▶ [WHAT TO PRODUCE] Find the word "paper" in the listing. Copy out each line where it occurs.

▶ [THE RECORDS]

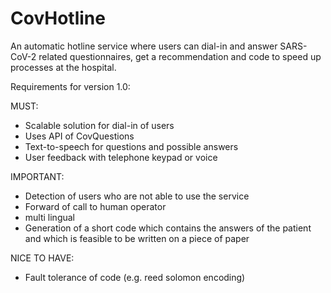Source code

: # CovHotline
An automatic hotline service where users can dial-in and answer SARS-CoV-2 related questionnaires, get a recommendation and code to speed up processes at the hospital.

Requirements for version 1.0:

MUST:
- Scalable solution for dial-in of users
- Uses API of CovQuestions
- Text-to-speech for questions and possible answers
- User feedback with telephone keypad or voice

IMPORTANT:
- Detection of users who are not able to use the service
- Forward of call to human operator
- multi lingual
- Generation of a short code which contains the answers of the patient and which is feasible to be written on a piece of paper

NICE TO HAVE:
- Fault tolerance of code (e.g. reed solomon encoding)

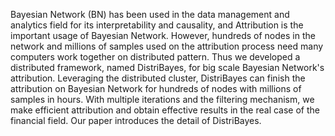 Bayesian Network (BN) has been used in the data management and analytics field for its interpretability and causality, and Attribution is the important usage of Bayesian Network.
However, hundreds of nodes in the network and millions of samples used on the attribution process need many computers work together on distributed pattern.
Thus we developed a distributed framework, named DistriBayes, for big scale Bayesian Network's attribution. Leveraging the distributed cluster, DistriBayes can finish the attribution on Bayesian Network for hundreds of nodes with millions of samples in hours. With multiple iterations and the filtering mechanism, we make efficient attribution and obtain effective results in the real case of the financial field. Our paper introduces the detail of DistriBayes.
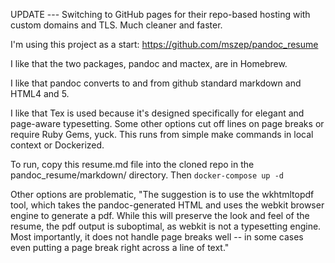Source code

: 
UPDATE --- Switching to GitHub pages for their repo-based hosting with custom domains and TLS. Much cleaner and faster.


I'm using this project as a start: https://github.com/mszep/pandoc_resume

I like that the two packages, pandoc and mactex, are in Homebrew. 

I like that pandoc converts to and from github standard markdown and HTML4 and 5. 

I like that Tex is used because it's designed specifically for elegant and page-aware typesetting. Some other options cut off lines on page breaks or require Ruby Gems, yuck. This runs from simple make commands in local context or Dockerized.

To run, copy this resume.md file into the cloned repo in the pandoc_resume/markdown/ directory. Then `docker-compose up -d`

Other options are problematic, "The suggestion is to use the wkhtmltopdf tool, which takes the pandoc-generated HTML and uses the webkit browser engine to generate a pdf. While this will preserve the look and feel of the resume, the pdf output is suboptimal, as webkit is not a typesetting engine. Most importantly, it does not handle page breaks well -- in some cases even putting a page break right across a line of text."

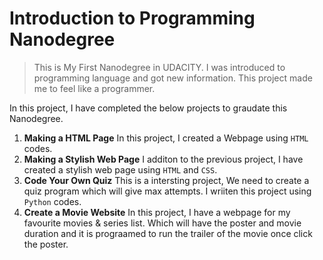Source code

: # Introduction to Programming Nanodegree

> This is My First Nanodegree in UDACITY. I was introduced to programming language and got new information.  This project made me to feel like a programmer.

In this project, I have completed the below projects to graudate this Nanodegree.

1. **Making a HTML Page**
		In this project, I created a Webpage using `HTML` codes.
2. **Making a Stylish Web Page**
		I additon to the previous project, I have created a stylish web page using `HTML` and `CSS`.
3. **Code Your Own Quiz**
		This is a intersting project, We need to create a quiz program which will give max attempts.  I wriiten this project using `Python` codes.
4. **Create a Movie Website**
		In this project, I have a webpage for my favourite movies & series list. Which will have the poster and movie duration and it is prograamed to run the trailer of the movie once click the poster.
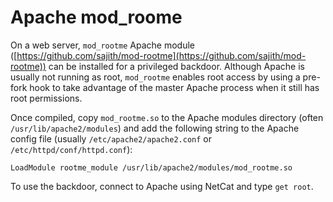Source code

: # Apache mod\_roome

On a web server, `mod_rootme` Apache module ([https://github.com/sajith/mod-rootme](https://github.com/sajith/mod-rootme)) can be installed for a privileged backdoor. Although Apache is usually not running as root, `mod_rootme` enables root access by using a pre-fork hook to take advantage of the master Apache process when it still has root permissions.

Once compiled, copy `mod_rootme.so` to the Apache modules directory (often `/usr/lib/apache2/modules`) and add the following string to the Apache config file (usually `/etc/apache2/apache2.conf` or `/etc/httpd/conf/httpd.conf`):

`LoadModule rootme_module /usr/lib/apache2/modules/mod_rootme.so`

To use the backdoor, connect to Apache using NetCat and type `get root`.
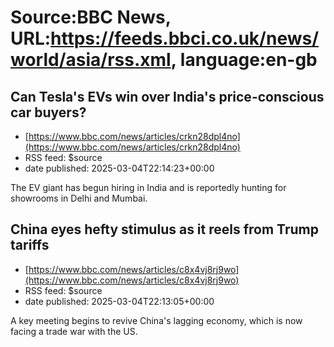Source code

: # Source:BBC News, URL:https://feeds.bbci.co.uk/news/world/asia/rss.xml, language:en-gb

## Can Tesla's EVs win over India's price-conscious car buyers?
 - [https://www.bbc.com/news/articles/crkn28dpl4no](https://www.bbc.com/news/articles/crkn28dpl4no)
 - RSS feed: $source
 - date published: 2025-03-04T22:14:23+00:00

The EV giant has begun hiring in India and is reportedly hunting for showrooms in Delhi and Mumbai.

## China eyes hefty stimulus as it reels from Trump tariffs
 - [https://www.bbc.com/news/articles/c8x4vj8rj9wo](https://www.bbc.com/news/articles/c8x4vj8rj9wo)
 - RSS feed: $source
 - date published: 2025-03-04T22:13:05+00:00

A key meeting begins to revive China's lagging economy, which is now facing a trade war with the US.

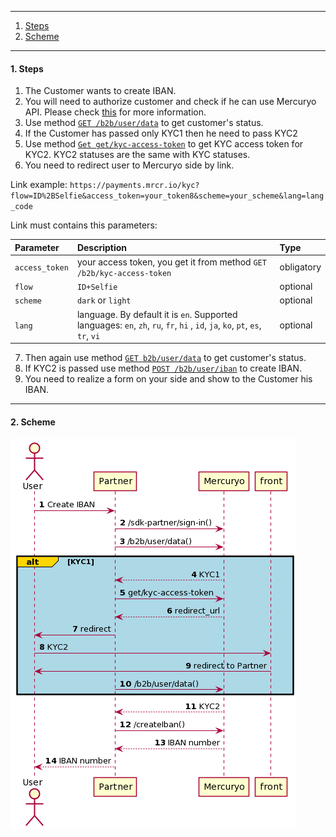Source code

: ***

1. [Steps](README.md/#1-steps)
2. [Scheme](README.md/#2-scheme)

***

<a name="steps"></a>
#### 1. Steps

1. The Customer wants to create IBAN.
2. You will need to authorize customer and check if he can use Mercuryo API. Please check [this](https://github.com/mercuryoio/Commercial-API/blob/master/Login/README.md) for more information.
3. Use method [`GET /b2b/user/data`](https://sandbox-cryptosaas.mrcr.io/v1.6/comm-docs/index.html#api-B2B_User-UserData) to get customer's status.
4. If the Customer has passed only KYC1 then he need to pass KYC2
5. Use method [`Get get/kyc-access-token`](https://sandbox-cryptosaas.mrcr.io/v1.6/comm-docs/index.html#api-B2B_User-UserKycAccessToken) to get KYC access token for KYC2. KYC2 statuses are the same with KYC statuses.
6. You need to redirect user to Mercuryo side by link.

Link example: `https://payments.mrcr.io/kyc?flow=ID%2BSelfie&access_token=your_token8&scheme=your_scheme&lang=lang_code`

Link must contains this parameters:

| Parameter  |  Description  | Type |
| :-- | :--  | :--  |
| `access_token` | your access token, you get it from method `GET /b2b/kyc-access-token` | obligatory |
| `flow` |  `ID+Selfie`  | optional |
| `scheme` | `dark` or `light` | optional |
| `lang` | language. By default it is `en`. Supported languages: `en`, `zh`, `ru`, `fr`, `hi` , `id`, `ja`, `ko`, `pt`, `es`, `tr`, `vi`  | optional |
7. Then again use method [`GET b2b/user/data`](https://sandbox-cryptosaas.mrcr.io/v1.6/comm-docs/index.html#api-B2B_User-UserData) to get customer's status.
8. If KYC2 is passed use method [`POST /b2b/user/iban`](https://sandbox-cryptosaas.mrcr.io/v1.6/comm-docs/index.html#api-B2B_User-IbanCreate) to create IBAN.
9. You need to realize a form on your side and show to the Customer his IBAN.

***

<a name="scheme"></a>
#### 2. Scheme

![iban-create](iban-create.png)
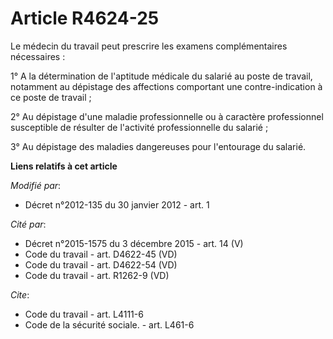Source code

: # Article R4624-25

Le médecin du travail peut prescrire les examens complémentaires nécessaires : 

1° A la détermination de l'aptitude médicale du salarié au poste de travail, notamment au dépistage des affections comportant
une contre-indication à ce poste de travail ; 

2° Au dépistage d'une maladie professionnelle ou à caractère professionnel susceptible de résulter de l'activité
professionnelle du salarié ; 

3° Au dépistage des maladies dangereuses pour l'entourage du salarié.

**Liens relatifs à cet article**

_Modifié par_:

  - Décret n°2012-135 du 30 janvier 2012 - art. 1

_Cité par_:

  - Décret n°2015-1575 du 3 décembre 2015 - art. 14 (V)
  - Code du travail - art. D4622-45 (VD)
  - Code du travail - art. D4622-54 (VD)
  - Code du travail - art. R1262-9 (VD)

_Cite_:

  - Code du travail - art. L4111-6
  - Code de la sécurité sociale. - art. L461-6
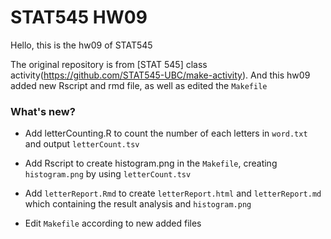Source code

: STAT545 HW09
=============
Hello, this is the hw09 of STAT545

The original repository is from [STAT 545] class activity(https://github.com/STAT545-UBC/make-activity). And this hw09 added new Rscript and rmd file, as well as edited the `Makefile`

### What's new?

- Add letterCounting.R to count the number of each letters in `word.txt` and output `letterCount.tsv`

- Add Rscript to create histogram.png in the `Makefile`, creating `histogram.png` by using `letterCount.tsv`

- Add `letterReport.Rmd` to create `letterReport.html` and `letterReport.md` which containing the result analysis and  `histogram.png`

- Edit `Makefile` according to new added files

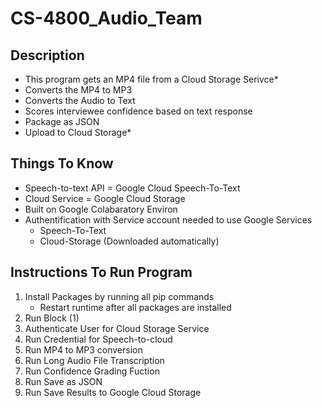 # CS-4800_Audio_Team

## Description
 - This program gets an MP4 file from a Cloud Storage Serivce*
 - Converts the MP4 to MP3
 - Converts the Audio to Text
 - Scores interviewee confidence based on text response
 - Package as JSON
 - Upload to Cloud Storage* 

## Things To Know
 - Speech-to-text API = Google Cloud Speech-To-Text
 - Cloud Service = Google Cloud Storage
 - Built on Google Colabaratory Environ
 - Authentification with Service account needed to use Google Services
      - Speech-To-Text
      - Cloud-Storage (Downloaded automatically)

## Instructions To Run Program
 1. Install Packages by running all pip commands
      - Restart runtime after all packages are installed
 3. Run Block (1)
 4. Authenticate User for Cloud Storage Service
 5. Run Credential for Speech-to-cloud
 6. Run MP4 to MP3 conversion
 7. Run Long Audio File Transcription
 8. Run Confidence Grading Fuction
 9. Run Save as JSON
 10. Run Save Results to Google Cloud Storage
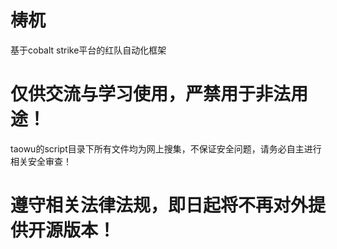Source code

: # 梼杌
基于cobalt strike平台的红队自动化框架

# 仅供交流与学习使用，严禁用于非法用途！

taowu的script目录下所有文件均为网上搜集，不保证安全问题，请务必自主进行相关安全审查！
# 遵守相关法律法规，即日起将不再对外提供开源版本！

▶ [EXERCISE OUTPUT]
- Generation of a short code which contains the answers of the patient and which is feasible to be written on a piece of paper
Thus we developed a distributed framework, named DistriBayes, for big scale Bayesian Network's attribution. Leveraging the distributed cluster, DistriBayes can finish the attribution on Bayesian Network for hundreds of nodes with millions of samples in hours. With multiple iterations and the filtering mechanism, we make efficient attribution and obtain effective results in the real case of the financial field. Our paper introduces the detail of DistriBayes.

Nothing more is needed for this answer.